Source texts of formatted documents:
-=-=-

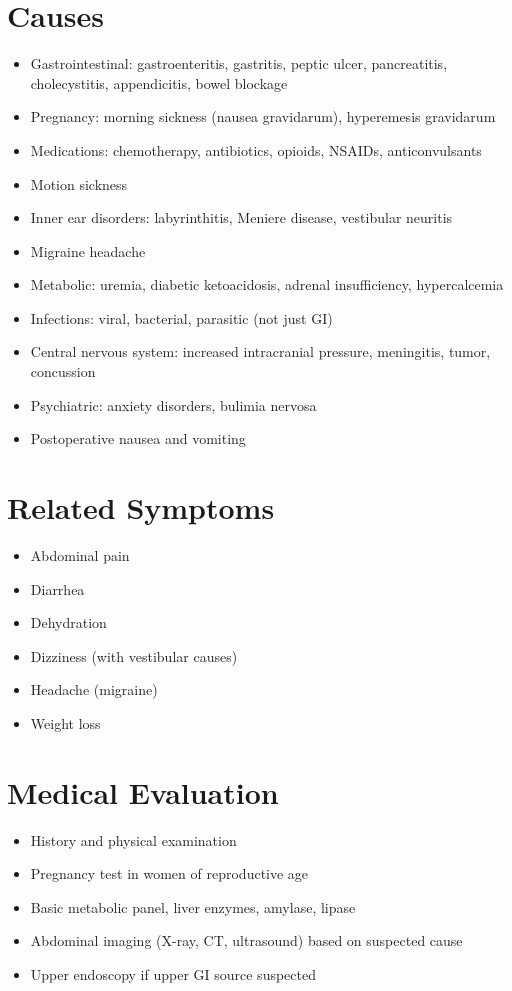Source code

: \section*{Causes}
\begin{itemize}
\item Gastrointestinal: gastroenteritis, gastritis, peptic ulcer, pancreatitis, cholecystitis, appendicitis, bowel blockage
\item Pregnancy: morning sickness (nausea gravidarum), hyperemesis gravidarum
\item Medications: chemotherapy, antibiotics, opioids, NSAIDs, anticonvulsants
\item Motion sickness
\item Inner ear disorders: labyrinthitis, Meniere disease, vestibular neuritis
\item Migraine headache
\item Metabolic: uremia, diabetic ketoacidosis, adrenal insufficiency, hypercalcemia
\item Infections: viral, bacterial, parasitic (not just GI)
\item Central nervous system: increased intracranial pressure, meningitis, tumor, concussion
\item Psychiatric: anxiety disorders, bulimia nervosa
\item Postoperative nausea and vomiting
\end{itemize}

\section*{Related Symptoms}
\begin{itemize}
\item Abdominal pain
\item Diarrhea
\item Dehydration
\item Dizziness (with vestibular causes)
\item Headache (migraine)
\item Weight loss
\end{itemize}

\section*{Medical Evaluation}
\begin{itemize}
\item History and physical examination
\item Pregnancy test in women of reproductive age
\item Basic metabolic panel, liver enzymes, amylase, lipase
\item Abdominal imaging (X-ray, CT, ultrasound) based on suspected cause
\item Upper endoscopy if upper GI source suspected
\end{itemize}

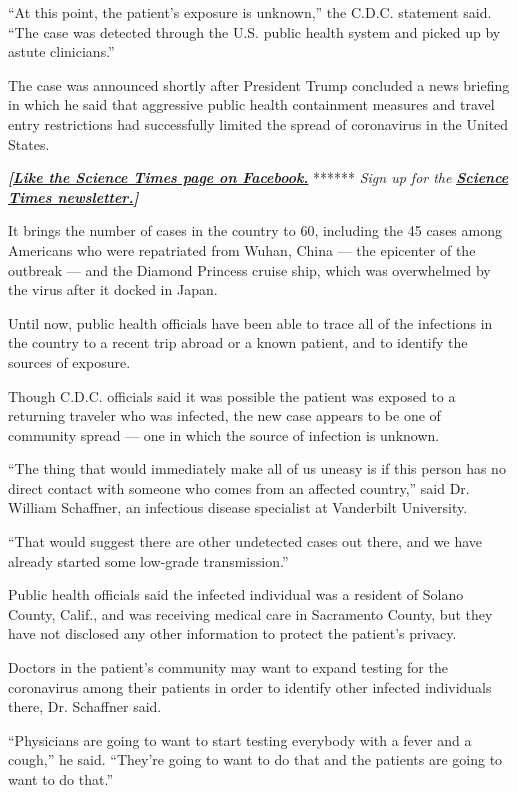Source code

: ``At this point, the patient's exposure is unknown,'' the C.D.C.
statement said. ``The case was detected through the U.S. public health
system and picked up by astute clinicians.''

The case was announced shortly after President Trump concluded a news
briefing in which he said that aggressive public health containment
measures and travel entry restrictions had successfully limited the
spread of coronavirus in the United States.

\textbf{\emph{{[}}\href{http://on.fb.me/1paTQ1h}{\emph{Like the Science
Times page on Facebook.}}} ****** \emph{\textbar{} Sign up for the}
\textbf{\href{http://nyti.ms/1MbHaRU}{\emph{Science Times
newsletter.}}\emph{{]}}}

It brings the number of cases in the country to 60, including the 45
cases among Americans who were repatriated from Wuhan, China --- the
epicenter of the outbreak --- and the Diamond Princess cruise ship,
which was overwhelmed by the virus after it docked in Japan.

Until now, public health officials have been able to trace all of the
infections in the country to a recent trip abroad or a known patient,
and to identify the sources of exposure.

Though C.D.C. officials said it was possible the patient was exposed to
a returning traveler who was infected, the new case appears to be one of
community spread --- one in which the source of infection is unknown.

``The thing that would immediately make all of us uneasy is if this
person has no direct contact with someone who comes from an affected
country,'' said Dr. William Schaffner, an infectious disease specialist
at Vanderbilt University.

``That would suggest there are other undetected cases out there, and we
have already started some low-grade transmission.''

Public health officials said the infected individual was a resident of
Solano County, Calif., and was receiving medical care in Sacramento
County, but they have not disclosed any other information to protect the
patient's privacy.

Doctors in the patient's community may want to expand testing for the
coronavirus among their patients in order to identify other infected
individuals there, Dr. Schaffner said.

``Physicians are going to want to start testing everybody with a fever
and a cough,'' he said. ``They're going to want to do that and the
patients are going to want to do that.''

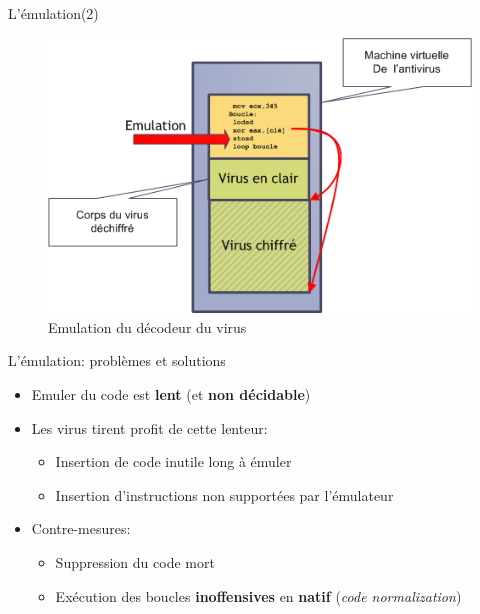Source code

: \documentclass{beamer}
\begin{document}
\begin{frame}{L'émulation(2)}
\begin{figure}[!ht]
\includegraphics[scale=0.4]{emu.png}
\center
\caption{Emulation du décodeur du virus}
\end{figure}
\end{frame}


\begin{frame}{L'émulation: problèmes et solutions}
\begin{itemize}
\item Emuler du code est \textbf{lent} (et \textbf{non décidable})
\item Les virus tirent profit de cette lenteur:
\begin{itemize}
\item Insertion de code inutile long à émuler
\item Insertion d'instructions non supportées par l'émulateur
\end{itemize}
\item Contre-mesures:
\begin{itemize}
\item Suppression du code mort
\item Exécution des boucles \textbf{inoffensives} en \textbf{natif} (\textit{code normalization})
\end{itemize}
\end{itemize}
\end{frame}
\end{document}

-=-=-

#### [ABOUT THIS TASK]
Which lines above contain the word "infected"? Show each of them.

#### [TASK RESPONSE]
a returning traveler who was infected, the new case appears to be one of
Public health officials said the infected individual was a resident of
coronavirus among their patients in order to identify other infected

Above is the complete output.